What is required
Repeat the lines of the data exactly and exclude any picture among them.
[Opening Stored data section]
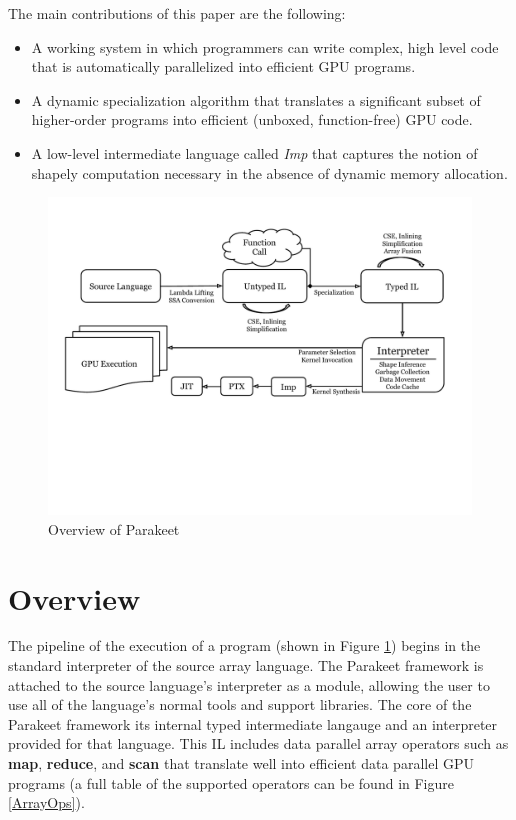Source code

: \documentclass[preprint]{sigplanconf}
\begin{document}
The main contributions of this paper are the following:

\begin{itemize}
\item A working system in which programmers can write complex, high level code
that is automatically parallelized into efficient GPU programs.
\item A dynamic specialization algorithm that translates a significant subset of
higher-order programs into efficient (unboxed, function-free) GPU code.
\item A low-level intermediate language called \textit{Imp} that captures the
notion of shapely computation \cite{Jay97} necessary in the absence of dynamic
memory allocation.
\end{itemize}

\begin{figure}[t!bh]
\begin{center}
\leavevmode
\includegraphics[scale=0.6, trim=10pt 180pt 10pt 120pt]{Pipeline.pdf}
\end{center}
\caption{Overview of Parakeet}
\label{fig:overview}
\end{figure}
\section{Overview}


The pipeline of the execution of a program (shown in Figure
\ref{fig:overview}) begins in the standard interpreter of the source array
language.  The Parakeet framework is attached to the source language's
interpreter as a module, allowing the user to use all of the language's normal
tools and support libraries.  The core of the Parakeet framework its internal
typed intermediate langauge and an interpreter provided for that language. This
IL includes data parallel array operators such as \textbf{map},
\textbf{reduce}, and \textbf{scan} that translate well into efficient data
parallel GPU programs (a full table of the supported operators
can be found in Figure \ref{ArrayOps}).
\end{document}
[Closing Stored data section]
Finished task
Source code

: \documentclass[preprint]{sigplanconf}
\begin{document}
The main contributions of this paper are the following:

\begin{itemize}
\item A working system in which programmers can write complex, high level code
that is automatically parallelized into efficient GPU programs.
\item A dynamic specialization algorithm that translates a significant subset of
higher-order programs into efficient (unboxed, function-free) GPU code.
\item A low-level intermediate language called \textit{Imp} that captures the
notion of shapely computation \cite{Jay97} necessary in the absence of dynamic
memory allocation.
\end{itemize}

\begin{figure}[t!bh]
\begin{center}
\leavevmode
\includegraphics[scale=0.6, trim=10pt 180pt 10pt 120pt]{Pipeline.pdf}
\end{center}
\caption{Overview of Parakeet}
\label{fig:overview}
\end{figure}
\section{Overview}


The pipeline of the execution of a program (shown in Figure
\ref{fig:overview}) begins in the standard interpreter of the source array
language.  The Parakeet framework is attached to the source language's
interpreter as a module, allowing the user to use all of the language's normal
tools and support libraries.  The core of the Parakeet framework its internal
typed intermediate langauge and an interpreter provided for that language. This
IL includes data parallel array operators such as \textbf{map},
\textbf{reduce}, and \textbf{scan} that translate well into efficient data
parallel GPU programs (a full table of the supported operators
can be found in Figure \ref{ArrayOps}).
\end{document}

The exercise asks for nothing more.